O artigo é uma transcrição adaptada da aula “Lei de Acesso à Informação, Desigualdades Digitais e de Raça” do prof. Paulo Victor Melo para o Ciclo Formativo – Antirracismo e Políticas na Inteligência Artificial e TICs.

Para falarmos da importância de dados oficiais e impactos de sua ausência na negação do racismo enquanto um mecanismo de estruturação das nossas relações sociais, econômicas e políticas, podemos começar falando sobre o Censo Demográfico do IBGE. Por que o Censo do IBGE? Porque é a principal base de dados sobre a população brasileira e porque as informações do Censo são imprescindíveis para a definição de políticas públicas, para a tomada de decisões, para o Estado identificar prioridades da sua atuação.

Primeiro, algumas pistas históricas sobre a relação do Censo com as informações sobre a questão racial no Brasil. O primeiro recenseamento do país aconteceu em 1872, ainda durante o regime escravista. Naquele momento, as pessoas escravizadas não eram responsáveis pelas próprias informações sobre si, eram os escravocratas que definiam, por exemplo, qual era a cor das pessoas escravizadas. E estima-se que naquele recenseamento de 1872, apenas 15% das pessoas submetidas à escravidão naquele período no Brasil foram contabilizadas. Já podemos pensar em uma pergunta: essa ausência de dados não foi também um instrumento para o abandono institucional dos negros e negras logo após a assinatura da Lei Áurea?

Em 1880, não houve Censo. Em 1890, a categoria parda foi substituída pela categoria mestiça. E essa categoria mestiça, de acordo com o Censo de 1890, equivalia a 32,4% da população brasileira. Outra pergunta: não será que esse dado de mestiços e mestiças, como 32% da população, não seria uma validação estatística das teses de branqueamento e do apagamento da população negra? Depois disso, o que vemos depois do Censo de 1890 é um período de apagão de dados sobre a questão racial. Isso porque dois censos seguintes, o de 1900 e o de 1920, não incluíram a questão cor/raça. E em 1910 e 1930, não houve censo. Isso significa que nas três primeiras décadas do século XX não foram produzidos dados oficiais sobre a composição racial da população brasileira.

Apenas no Censo de 1940, a questão sobre composição racial volta. Aí também foi incluída a categoria amarela, especialmente para dar conta da imigração japonesa do início do século. No de 1970, já na ditadura militar, não houve investigação de cor/raça, que voltou no de 1980, mas não inclusa no questionário básico.

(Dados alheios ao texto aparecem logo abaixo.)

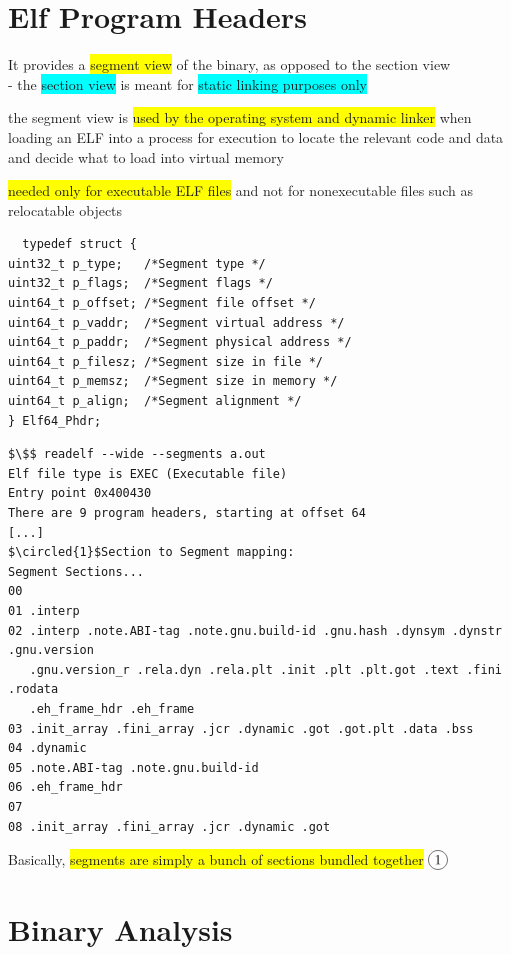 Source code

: \documentclass[]{project_plan}
\newcommand*\circled[1]{\tikz[baseline=(char.base)]{
            \node[shape=circle,draw,inner sep=2pt] (char) {#1};}}
\begin{document}
\section{Elf Program Headers}

It provides a \colorbox{yellow}{segment view} of the binary, as opposed to the section view\\
- the \colorbox{cyan}{section view} is meant for \colorbox{cyan}{static linking purposes only}

the segment view is \colorbox{yellow}{used by the operating system and dynamic linker} when
loading an ELF into a process for execution to locate the relevant code
and data and decide what to load into virtual memory

\colorbox{yellow}{needed only for executable ELF files} and not for nonexecutable files such
as relocatable objects

\begin{lstlisting}
  typedef struct {
uint32_t p_type;   /*Segment type */
uint32_t p_flags;  /*Segment flags */
uint64_t p_offset; /*Segment file offset */
uint64_t p_vaddr;  /*Segment virtual address */
uint64_t p_paddr;  /*Segment physical address */
uint64_t p_filesz; /*Segment size in file */
uint64_t p_memsz;  /*Segment size in memory */
uint64_t p_align;  /*Segment alignment */
} Elf64_Phdr;
\end{lstlisting}

\newpage

\begin{lstlisting}[mathescape]
  $\$$ readelf --wide --segments a.out
Elf file type is EXEC (Executable file)
Entry point 0x400430
There are 9 program headers, starting at offset 64
[...]
$\circled{1}$Section to Segment mapping:
Segment Sections...
00
01 .interp
02 .interp .note.ABI-tag .note.gnu.build-id .gnu.hash .dynsym .dynstr .gnu.version
   .gnu.version_r .rela.dyn .rela.plt .init .plt .plt.got .text .fini .rodata
   .eh_frame_hdr .eh_frame
03 .init_array .fini_array .jcr .dynamic .got .got.plt .data .bss
04 .dynamic
05 .note.ABI-tag .note.gnu.build-id
06 .eh_frame_hdr
07
08 .init_array .fini_array .jcr .dynamic .got
\end{lstlisting}

Basically, \colorbox{yellow}{segments are simply a bunch of sections bundled together} $\circled{1}$

\section{Binary Analysis}
\end{document}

Vale um parênteses: a partir de 1960, passaram a ser dois questionários no Censo: um básico, que reunia informações preenchidas por todas as pessoas que eram recenseadas, e um mais amplo. A questão cor/raça não foi incluída no questionário básico. Ou seja, nem todos os respondentes em 1980 precisavam dizer qual era a sua cor ou raça. No Censo de 1991, a categoria indígena, que antes estava separada, passou a ser incluída no quesito cor/raça, o que foi mantido no Censo de 2000. E somente no Censo de 2010, o quesito cor/raça voltou ao questionário básico, que foi o primeiro Censo também em que as pessoas indígenas puderam responder sobre etnia e sobre línguas faladas nos seus territórios.

É somente no Censo atual, 135 anos após a Lei Áurea, 150 anos após o primeiro recenseamento do país, que nós vamos ter, por exemplo, informações sobre os territórios quilombolas. E nós sabemos bem toda a batalha política que foi para a realização desta edição do Censo.

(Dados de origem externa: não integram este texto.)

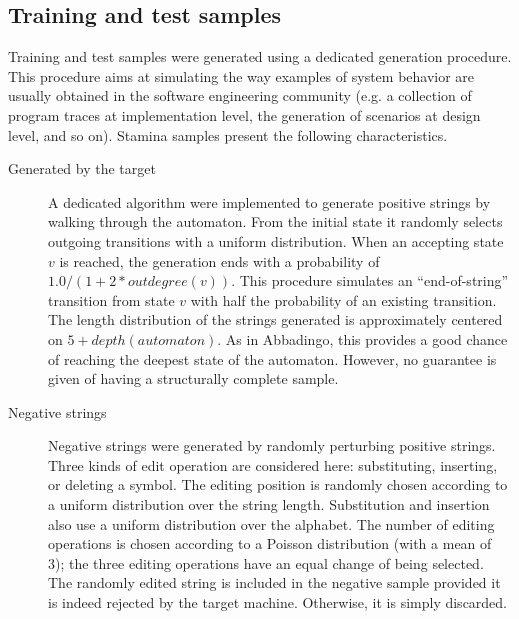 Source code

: \subsection{Training and test samples\label{subsection:stamina-samples}}

Training and test samples were generated using a dedicated generation procedure. This procedure aims at simulating the way examples of system behavior are usually obtained in the software engineering community (e.g. a collection of program traces at implementation level, the generation of scenarios at design level, and so on). Stamina samples present the following characteristics.

\begin{description}

\item[Generated by the target] A dedicated algorithm were implemented to generate positive strings by walking through the automaton. From the initial state it randomly selects outgoing transitions with a uniform distribution. When an accepting state $v$ is reached, the generation ends with a probability of $1.0/(1 + 2*outdegree(v))$. This procedure simulates an ``end-of-string'' transition from state $v$ with half the probability of an existing transition. The length distribution of the strings generated is approximately centered on $5 + depth(automaton)$. As in Abbadingo, this provides a good chance of reaching the deepest state of the automaton. However, no guarantee is given of having a structurally complete sample.

\item[Negative strings] Negative strings were generated by randomly perturbing positive strings. Three kinds of edit operation are considered here: substituting, inserting, or deleting a symbol. The editing position is randomly chosen according to a uniform distribution over the string length. Substitution and insertion also use a uniform distribution over the alphabet. The number of editing operations is chosen according to a Poisson distribution (with a mean of 3); the three editing operations have an equal change of being selected. The randomly edited string is included in the negative sample provided it is indeed rejected by the target machine. Otherwise, it is simply discarded.

\end{description}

Essa breve história, que, obviamente, tem outras camadas para análise, evidencia uma disposição institucional do Estado brasileiro em não produzir informações e dados sobre a questão racial. E a consequência disso é a ideia de que racismo não seria um problema no Brasil. Se não é um problema, não haveria necessidade de atuação do Estado para, por meio de políticas públicas, revertê-lo. Nesse sentido, a ausência de produção de dados sobre a questão racial é mesmo um instrumento bastante poderoso na ocultação do racismo, na naturalização das desigualdades.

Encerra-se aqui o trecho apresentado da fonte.